[Assignment]
Begin at the first line of the records below and, please, give each line again exactly until the line with "Cấu trúc Dữ" is included.

[Information provided]
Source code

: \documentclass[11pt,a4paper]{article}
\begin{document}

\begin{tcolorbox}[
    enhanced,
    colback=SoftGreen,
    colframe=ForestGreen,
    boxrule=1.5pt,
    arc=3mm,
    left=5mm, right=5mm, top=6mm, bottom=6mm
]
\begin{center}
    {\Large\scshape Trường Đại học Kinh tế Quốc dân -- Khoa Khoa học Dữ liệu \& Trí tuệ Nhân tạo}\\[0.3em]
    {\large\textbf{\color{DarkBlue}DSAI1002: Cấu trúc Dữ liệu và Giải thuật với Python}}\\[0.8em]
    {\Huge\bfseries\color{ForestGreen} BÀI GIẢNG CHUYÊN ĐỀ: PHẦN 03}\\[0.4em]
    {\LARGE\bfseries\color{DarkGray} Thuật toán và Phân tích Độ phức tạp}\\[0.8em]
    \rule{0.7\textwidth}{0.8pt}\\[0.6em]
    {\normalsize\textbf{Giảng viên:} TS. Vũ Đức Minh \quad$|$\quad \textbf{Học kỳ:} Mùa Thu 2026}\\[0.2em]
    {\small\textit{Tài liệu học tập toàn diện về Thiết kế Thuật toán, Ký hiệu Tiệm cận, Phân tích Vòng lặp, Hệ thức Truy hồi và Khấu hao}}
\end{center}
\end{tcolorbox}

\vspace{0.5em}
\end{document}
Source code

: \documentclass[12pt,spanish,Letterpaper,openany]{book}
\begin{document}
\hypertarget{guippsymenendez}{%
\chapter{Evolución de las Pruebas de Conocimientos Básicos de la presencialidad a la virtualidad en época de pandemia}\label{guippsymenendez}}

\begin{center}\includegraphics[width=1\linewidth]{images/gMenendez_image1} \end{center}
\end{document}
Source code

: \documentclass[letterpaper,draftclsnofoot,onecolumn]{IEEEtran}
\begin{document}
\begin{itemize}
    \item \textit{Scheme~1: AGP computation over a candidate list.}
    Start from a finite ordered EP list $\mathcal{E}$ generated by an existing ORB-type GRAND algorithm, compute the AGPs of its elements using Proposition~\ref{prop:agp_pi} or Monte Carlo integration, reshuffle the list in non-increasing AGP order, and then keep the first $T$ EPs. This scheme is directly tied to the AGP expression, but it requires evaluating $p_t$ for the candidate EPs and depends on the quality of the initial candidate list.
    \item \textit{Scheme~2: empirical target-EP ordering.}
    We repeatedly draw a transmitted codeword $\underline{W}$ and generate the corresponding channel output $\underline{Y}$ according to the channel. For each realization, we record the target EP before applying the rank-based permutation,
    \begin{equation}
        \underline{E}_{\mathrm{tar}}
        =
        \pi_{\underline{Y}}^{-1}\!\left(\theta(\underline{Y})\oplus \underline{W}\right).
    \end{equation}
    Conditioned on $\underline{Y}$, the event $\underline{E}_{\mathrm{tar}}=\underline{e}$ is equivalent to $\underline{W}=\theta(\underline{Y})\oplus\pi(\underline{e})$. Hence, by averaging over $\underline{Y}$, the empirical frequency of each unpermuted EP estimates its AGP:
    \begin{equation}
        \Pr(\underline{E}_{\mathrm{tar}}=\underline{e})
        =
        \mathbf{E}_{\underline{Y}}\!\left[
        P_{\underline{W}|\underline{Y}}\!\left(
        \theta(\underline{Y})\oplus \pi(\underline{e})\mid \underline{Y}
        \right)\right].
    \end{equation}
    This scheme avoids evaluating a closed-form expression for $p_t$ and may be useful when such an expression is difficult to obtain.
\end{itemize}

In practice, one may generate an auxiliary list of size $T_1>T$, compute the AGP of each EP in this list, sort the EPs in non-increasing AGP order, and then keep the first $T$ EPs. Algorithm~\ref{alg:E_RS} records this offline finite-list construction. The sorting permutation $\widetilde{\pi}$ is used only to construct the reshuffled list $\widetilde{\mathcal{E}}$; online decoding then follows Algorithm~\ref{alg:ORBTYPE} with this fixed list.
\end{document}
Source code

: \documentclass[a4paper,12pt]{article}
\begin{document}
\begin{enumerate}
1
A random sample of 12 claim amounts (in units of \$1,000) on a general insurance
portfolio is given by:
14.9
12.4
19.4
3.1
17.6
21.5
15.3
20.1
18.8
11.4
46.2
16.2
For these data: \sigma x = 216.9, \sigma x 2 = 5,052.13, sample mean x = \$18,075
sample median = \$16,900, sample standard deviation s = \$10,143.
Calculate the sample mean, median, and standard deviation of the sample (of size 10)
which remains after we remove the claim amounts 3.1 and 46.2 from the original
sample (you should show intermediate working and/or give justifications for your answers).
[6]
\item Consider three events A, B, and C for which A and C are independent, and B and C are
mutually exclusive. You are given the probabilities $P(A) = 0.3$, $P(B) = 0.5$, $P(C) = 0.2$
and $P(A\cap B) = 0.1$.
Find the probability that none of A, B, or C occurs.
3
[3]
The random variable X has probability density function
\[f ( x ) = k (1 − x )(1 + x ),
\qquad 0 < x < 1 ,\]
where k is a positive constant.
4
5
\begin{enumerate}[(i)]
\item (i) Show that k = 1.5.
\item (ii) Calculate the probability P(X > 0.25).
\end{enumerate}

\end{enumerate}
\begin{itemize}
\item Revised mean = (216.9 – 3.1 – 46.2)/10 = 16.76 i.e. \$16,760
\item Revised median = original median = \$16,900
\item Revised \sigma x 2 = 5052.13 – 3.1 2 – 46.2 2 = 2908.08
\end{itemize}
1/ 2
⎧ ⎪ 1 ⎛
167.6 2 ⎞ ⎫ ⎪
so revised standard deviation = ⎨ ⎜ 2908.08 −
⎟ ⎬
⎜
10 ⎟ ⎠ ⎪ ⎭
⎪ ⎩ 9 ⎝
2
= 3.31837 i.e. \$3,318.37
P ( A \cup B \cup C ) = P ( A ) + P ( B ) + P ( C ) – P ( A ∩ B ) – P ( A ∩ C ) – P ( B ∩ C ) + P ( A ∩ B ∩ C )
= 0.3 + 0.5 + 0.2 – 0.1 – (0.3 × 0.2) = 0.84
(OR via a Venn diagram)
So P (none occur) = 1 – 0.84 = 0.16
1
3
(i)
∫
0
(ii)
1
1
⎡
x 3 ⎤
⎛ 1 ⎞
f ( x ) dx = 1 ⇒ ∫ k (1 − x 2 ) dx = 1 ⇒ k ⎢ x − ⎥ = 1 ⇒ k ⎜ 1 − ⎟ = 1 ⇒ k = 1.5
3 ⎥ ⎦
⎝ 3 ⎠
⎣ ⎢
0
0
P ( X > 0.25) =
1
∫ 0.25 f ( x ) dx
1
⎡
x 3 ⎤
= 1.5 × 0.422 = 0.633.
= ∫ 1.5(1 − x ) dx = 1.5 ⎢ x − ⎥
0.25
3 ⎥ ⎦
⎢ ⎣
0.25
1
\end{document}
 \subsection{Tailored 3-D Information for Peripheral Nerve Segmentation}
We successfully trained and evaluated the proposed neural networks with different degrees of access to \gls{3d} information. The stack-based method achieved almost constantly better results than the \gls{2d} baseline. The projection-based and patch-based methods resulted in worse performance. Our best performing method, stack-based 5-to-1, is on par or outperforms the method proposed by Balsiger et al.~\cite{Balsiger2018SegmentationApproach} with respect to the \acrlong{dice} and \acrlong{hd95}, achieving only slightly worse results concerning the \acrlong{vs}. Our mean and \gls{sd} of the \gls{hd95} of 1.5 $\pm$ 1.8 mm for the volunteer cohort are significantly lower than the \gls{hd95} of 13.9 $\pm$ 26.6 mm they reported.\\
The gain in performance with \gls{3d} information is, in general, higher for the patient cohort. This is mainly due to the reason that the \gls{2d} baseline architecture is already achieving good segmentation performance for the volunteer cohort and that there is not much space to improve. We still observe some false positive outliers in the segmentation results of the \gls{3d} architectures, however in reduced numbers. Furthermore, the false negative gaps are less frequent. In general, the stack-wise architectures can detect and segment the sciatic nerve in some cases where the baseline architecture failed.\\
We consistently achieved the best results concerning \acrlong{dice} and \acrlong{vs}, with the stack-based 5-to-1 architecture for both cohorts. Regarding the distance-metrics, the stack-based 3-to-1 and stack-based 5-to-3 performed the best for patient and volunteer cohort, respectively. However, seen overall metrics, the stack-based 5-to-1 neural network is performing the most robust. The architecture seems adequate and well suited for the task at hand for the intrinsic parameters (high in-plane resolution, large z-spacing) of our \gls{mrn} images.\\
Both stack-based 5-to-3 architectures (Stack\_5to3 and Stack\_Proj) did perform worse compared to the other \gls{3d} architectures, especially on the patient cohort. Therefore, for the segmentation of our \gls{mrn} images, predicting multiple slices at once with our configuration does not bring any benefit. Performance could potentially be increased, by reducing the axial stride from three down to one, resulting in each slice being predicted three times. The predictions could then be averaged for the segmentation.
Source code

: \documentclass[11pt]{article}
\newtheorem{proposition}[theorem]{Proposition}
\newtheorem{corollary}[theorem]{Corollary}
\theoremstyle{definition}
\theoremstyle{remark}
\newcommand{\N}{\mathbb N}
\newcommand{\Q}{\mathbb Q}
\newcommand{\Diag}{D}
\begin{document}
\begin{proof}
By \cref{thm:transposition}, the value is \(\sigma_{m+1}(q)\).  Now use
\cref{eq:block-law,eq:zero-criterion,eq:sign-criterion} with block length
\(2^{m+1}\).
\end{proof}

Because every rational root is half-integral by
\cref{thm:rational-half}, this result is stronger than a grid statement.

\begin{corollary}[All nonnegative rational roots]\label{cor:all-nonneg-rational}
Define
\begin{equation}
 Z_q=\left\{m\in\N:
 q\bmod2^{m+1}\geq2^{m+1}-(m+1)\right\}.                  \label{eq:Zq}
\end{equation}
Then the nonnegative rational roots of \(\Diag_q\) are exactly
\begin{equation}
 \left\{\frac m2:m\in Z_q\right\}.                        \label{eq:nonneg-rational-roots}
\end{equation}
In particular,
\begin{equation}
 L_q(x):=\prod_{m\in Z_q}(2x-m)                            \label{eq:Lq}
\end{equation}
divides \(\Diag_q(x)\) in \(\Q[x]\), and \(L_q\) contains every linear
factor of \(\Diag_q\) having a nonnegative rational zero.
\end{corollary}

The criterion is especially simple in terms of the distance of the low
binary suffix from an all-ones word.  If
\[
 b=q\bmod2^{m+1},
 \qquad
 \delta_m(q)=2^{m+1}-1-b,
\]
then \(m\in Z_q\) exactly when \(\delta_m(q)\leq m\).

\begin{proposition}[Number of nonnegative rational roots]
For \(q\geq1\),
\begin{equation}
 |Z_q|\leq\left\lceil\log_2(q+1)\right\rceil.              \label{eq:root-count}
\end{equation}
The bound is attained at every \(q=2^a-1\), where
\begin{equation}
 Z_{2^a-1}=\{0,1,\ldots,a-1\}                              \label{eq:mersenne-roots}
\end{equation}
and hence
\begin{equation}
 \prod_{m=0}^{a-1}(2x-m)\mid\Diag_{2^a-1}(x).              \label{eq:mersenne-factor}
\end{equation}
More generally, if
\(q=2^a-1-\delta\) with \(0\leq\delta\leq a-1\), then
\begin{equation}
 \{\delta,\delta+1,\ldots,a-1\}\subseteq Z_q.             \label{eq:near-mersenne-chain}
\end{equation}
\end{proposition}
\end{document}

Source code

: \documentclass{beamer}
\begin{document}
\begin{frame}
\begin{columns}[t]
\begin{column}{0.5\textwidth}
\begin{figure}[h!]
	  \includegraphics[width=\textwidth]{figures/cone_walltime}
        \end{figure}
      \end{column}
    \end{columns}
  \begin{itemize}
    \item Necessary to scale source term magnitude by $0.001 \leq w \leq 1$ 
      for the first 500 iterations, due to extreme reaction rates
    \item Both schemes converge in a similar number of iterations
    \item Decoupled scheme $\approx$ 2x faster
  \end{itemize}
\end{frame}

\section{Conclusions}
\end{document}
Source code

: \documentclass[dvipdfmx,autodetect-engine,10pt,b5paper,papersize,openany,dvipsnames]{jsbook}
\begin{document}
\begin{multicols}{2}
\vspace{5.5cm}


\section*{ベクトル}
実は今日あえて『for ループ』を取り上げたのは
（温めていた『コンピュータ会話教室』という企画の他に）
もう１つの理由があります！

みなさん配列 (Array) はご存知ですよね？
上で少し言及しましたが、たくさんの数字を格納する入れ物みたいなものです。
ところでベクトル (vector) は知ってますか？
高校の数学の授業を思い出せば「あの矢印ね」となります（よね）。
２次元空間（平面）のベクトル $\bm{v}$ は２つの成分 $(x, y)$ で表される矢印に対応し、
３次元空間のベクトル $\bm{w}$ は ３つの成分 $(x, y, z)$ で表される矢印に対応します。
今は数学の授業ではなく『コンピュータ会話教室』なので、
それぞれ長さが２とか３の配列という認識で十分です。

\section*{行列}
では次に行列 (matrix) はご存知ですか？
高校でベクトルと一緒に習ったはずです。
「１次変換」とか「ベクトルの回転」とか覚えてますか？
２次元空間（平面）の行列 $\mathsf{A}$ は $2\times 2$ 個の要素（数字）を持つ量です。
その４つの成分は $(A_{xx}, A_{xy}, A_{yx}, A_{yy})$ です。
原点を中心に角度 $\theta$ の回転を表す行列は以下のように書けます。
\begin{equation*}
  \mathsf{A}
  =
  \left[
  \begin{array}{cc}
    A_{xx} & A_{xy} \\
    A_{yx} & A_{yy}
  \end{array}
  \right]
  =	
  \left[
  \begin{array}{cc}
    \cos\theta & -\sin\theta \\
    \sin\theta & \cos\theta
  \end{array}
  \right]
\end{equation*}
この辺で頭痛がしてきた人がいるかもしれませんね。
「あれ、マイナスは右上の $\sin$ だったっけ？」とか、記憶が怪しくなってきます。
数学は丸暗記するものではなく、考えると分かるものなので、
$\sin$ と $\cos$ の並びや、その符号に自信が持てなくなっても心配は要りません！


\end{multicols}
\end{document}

[Solution]
Source code

: \documentclass[11pt,a4paper]{article}
\begin{document}

\begin{tcolorbox}[
    enhanced,
    colback=SoftGreen,
    colframe=ForestGreen,
    boxrule=1.5pt,
    arc=3mm,
    left=5mm, right=5mm, top=6mm, bottom=6mm
]
\begin{center}
    {\Large\scshape Trường Đại học Kinh tế Quốc dân -- Khoa Khoa học Dữ liệu \& Trí tuệ Nhân tạo}\\[0.3em]
    {\large\textbf{\color{DarkBlue}DSAI1002: Cấu trúc Dữ liệu và Giải thuật với Python}}\\[0.8em]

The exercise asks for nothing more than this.